Look through the material below and copy every line containing the word "with".

DATA SHOWN:
Segment Open
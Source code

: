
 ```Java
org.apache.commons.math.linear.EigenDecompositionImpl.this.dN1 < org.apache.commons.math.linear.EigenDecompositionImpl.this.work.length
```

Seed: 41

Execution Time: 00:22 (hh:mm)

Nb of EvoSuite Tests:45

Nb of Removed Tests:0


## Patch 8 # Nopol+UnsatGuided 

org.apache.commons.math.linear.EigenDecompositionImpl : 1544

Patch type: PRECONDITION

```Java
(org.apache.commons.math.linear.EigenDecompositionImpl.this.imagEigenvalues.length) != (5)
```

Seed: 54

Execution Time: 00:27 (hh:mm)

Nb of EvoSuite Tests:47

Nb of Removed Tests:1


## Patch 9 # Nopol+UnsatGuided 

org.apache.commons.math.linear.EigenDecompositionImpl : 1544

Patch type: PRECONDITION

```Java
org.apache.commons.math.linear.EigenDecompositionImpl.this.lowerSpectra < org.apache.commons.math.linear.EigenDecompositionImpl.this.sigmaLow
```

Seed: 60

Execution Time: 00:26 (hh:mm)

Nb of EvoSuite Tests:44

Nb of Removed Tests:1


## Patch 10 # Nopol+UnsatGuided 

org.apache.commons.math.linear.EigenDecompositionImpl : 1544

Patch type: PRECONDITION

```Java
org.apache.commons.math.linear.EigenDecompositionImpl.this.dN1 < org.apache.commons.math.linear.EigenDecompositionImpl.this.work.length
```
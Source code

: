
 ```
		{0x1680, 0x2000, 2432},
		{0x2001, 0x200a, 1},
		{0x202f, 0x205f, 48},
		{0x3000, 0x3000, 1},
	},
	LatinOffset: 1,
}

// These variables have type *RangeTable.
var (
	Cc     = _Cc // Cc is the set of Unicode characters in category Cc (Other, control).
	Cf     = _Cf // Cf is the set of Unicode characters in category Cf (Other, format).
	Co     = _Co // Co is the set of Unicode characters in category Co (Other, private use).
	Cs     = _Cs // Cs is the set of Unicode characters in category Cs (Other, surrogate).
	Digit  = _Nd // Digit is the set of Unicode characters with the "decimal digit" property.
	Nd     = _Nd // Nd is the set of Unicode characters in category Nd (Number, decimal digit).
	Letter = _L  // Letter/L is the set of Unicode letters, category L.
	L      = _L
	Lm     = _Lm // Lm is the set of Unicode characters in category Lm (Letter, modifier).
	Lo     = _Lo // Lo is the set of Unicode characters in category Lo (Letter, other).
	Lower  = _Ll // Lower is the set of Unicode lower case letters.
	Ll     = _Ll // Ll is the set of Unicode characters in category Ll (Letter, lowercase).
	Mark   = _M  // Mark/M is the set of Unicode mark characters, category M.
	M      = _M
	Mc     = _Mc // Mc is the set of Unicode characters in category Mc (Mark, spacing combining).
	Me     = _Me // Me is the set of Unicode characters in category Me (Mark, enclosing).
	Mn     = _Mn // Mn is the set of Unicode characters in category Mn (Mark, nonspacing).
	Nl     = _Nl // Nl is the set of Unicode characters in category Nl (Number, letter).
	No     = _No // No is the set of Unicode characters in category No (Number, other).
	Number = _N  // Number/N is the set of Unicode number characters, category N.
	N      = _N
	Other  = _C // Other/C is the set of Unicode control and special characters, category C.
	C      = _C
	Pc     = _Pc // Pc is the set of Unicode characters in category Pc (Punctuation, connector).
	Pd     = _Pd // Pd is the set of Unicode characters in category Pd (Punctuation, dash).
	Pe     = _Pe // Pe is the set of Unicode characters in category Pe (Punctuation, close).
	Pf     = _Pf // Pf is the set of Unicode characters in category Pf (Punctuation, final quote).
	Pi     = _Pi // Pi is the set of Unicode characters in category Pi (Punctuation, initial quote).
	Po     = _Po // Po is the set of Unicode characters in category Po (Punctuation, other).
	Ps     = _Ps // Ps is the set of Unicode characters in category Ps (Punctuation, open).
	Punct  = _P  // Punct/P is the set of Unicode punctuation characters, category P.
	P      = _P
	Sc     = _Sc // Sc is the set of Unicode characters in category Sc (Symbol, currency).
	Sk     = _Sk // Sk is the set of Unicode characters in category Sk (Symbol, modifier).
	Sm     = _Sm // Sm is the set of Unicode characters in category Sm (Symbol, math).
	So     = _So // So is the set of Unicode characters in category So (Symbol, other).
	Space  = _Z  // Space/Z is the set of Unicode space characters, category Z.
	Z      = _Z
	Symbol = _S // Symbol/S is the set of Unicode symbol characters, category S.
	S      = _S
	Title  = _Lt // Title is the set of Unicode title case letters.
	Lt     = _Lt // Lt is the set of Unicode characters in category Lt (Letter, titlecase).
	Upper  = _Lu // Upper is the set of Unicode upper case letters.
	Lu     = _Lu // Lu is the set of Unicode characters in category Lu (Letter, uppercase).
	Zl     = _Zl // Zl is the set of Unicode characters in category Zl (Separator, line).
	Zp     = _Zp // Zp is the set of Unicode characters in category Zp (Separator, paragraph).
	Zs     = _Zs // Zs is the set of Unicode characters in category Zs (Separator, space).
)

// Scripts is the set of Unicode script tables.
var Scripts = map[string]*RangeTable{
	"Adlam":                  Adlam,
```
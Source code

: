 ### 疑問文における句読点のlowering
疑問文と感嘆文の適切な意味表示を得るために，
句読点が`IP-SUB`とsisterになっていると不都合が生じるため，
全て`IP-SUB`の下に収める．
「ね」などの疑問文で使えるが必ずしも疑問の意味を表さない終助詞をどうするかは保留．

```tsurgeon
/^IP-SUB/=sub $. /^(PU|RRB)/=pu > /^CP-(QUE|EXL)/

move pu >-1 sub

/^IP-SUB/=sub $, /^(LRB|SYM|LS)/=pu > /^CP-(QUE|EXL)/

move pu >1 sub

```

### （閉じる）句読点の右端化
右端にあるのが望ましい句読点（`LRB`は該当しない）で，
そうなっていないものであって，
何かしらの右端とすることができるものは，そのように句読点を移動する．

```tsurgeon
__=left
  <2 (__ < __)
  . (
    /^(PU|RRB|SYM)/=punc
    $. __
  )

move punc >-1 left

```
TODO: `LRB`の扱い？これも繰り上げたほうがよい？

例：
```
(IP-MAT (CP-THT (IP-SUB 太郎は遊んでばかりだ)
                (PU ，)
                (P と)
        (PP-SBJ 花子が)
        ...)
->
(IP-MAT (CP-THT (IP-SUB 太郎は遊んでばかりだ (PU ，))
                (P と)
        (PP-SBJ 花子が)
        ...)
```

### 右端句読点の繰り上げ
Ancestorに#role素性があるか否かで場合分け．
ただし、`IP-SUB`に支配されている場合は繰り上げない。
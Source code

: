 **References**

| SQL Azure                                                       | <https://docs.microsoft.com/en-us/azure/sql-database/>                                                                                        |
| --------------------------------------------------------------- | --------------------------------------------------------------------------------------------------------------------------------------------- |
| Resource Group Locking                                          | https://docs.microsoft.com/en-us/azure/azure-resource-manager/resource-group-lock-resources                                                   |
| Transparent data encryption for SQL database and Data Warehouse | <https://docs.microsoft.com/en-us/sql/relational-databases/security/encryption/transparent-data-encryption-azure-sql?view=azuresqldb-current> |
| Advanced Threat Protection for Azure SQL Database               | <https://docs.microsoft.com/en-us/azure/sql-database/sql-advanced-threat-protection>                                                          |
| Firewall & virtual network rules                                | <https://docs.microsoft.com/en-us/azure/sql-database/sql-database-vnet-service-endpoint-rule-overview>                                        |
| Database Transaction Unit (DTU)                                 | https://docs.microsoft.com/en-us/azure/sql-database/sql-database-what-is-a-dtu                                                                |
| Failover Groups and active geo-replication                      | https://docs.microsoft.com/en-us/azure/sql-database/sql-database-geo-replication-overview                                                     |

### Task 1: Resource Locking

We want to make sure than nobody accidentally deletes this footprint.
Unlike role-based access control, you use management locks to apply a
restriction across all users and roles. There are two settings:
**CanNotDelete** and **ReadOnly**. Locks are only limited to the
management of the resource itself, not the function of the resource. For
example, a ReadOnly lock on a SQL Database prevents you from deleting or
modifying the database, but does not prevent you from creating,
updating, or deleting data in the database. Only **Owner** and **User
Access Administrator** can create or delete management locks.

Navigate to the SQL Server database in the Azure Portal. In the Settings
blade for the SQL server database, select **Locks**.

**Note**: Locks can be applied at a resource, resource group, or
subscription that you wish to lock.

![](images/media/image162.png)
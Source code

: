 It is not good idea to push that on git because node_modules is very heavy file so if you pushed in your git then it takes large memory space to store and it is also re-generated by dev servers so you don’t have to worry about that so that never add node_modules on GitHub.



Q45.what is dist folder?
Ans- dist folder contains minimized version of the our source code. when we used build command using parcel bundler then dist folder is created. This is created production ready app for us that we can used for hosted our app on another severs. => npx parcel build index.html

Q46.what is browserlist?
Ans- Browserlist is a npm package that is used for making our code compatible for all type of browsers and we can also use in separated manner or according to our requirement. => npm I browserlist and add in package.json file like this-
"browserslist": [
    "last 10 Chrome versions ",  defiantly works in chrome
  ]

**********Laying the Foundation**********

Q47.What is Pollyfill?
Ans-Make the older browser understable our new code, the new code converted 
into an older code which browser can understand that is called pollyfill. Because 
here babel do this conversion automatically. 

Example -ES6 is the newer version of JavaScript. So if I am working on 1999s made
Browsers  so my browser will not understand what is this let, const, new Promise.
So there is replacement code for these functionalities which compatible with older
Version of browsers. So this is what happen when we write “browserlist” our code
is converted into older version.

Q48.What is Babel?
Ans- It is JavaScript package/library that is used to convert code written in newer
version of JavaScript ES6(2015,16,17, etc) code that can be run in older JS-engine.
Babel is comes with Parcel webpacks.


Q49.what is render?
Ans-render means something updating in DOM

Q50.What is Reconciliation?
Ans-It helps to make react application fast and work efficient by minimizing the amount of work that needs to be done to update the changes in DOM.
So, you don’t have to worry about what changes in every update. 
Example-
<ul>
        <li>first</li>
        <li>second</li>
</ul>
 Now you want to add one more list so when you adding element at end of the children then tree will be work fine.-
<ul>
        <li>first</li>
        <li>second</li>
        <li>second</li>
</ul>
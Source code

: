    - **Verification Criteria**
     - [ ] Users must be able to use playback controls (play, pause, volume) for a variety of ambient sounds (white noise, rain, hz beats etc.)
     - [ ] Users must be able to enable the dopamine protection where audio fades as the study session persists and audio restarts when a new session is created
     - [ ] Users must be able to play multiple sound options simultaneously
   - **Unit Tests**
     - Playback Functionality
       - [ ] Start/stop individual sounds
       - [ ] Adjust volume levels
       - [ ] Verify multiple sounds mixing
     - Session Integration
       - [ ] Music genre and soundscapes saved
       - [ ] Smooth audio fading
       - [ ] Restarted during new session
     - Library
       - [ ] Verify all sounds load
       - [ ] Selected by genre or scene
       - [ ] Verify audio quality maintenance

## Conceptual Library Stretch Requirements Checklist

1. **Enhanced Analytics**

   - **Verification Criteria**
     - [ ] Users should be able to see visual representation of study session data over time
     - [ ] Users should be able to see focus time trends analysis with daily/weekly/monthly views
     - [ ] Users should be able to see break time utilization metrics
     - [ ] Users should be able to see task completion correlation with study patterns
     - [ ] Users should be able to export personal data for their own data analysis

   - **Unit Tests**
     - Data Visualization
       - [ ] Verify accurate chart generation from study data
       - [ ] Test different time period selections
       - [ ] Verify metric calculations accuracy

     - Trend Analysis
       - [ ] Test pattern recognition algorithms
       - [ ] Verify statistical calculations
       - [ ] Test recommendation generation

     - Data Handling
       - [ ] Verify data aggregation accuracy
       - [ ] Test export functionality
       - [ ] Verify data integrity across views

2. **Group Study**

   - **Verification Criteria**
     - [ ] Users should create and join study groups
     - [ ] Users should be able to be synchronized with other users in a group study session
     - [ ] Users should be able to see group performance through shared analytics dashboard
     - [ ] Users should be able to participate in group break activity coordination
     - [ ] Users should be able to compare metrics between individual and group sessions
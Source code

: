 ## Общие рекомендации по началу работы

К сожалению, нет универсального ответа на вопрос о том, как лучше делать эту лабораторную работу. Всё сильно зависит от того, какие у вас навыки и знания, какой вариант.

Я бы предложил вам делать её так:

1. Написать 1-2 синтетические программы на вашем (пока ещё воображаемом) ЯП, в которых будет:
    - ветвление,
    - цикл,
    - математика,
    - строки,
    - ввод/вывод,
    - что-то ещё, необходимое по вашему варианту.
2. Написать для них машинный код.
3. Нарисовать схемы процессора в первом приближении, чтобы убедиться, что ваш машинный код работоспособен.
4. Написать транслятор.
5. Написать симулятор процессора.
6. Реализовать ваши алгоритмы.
Segment Closed
EXERCISE RESULT:
	Digit  = _Nd // Digit is the set of Unicode characters with the "decimal digit" property.
So there is replacement code for these functionalities which compatible with older
Babel is comes with Parcel webpacks.
     - [ ] Users should be able to see focus time trends analysis with daily/weekly/monthly views
     - [ ] Users should be able to see task completion correlation with study patterns
     - [ ] Users should be able to be synchronized with other users in a group study session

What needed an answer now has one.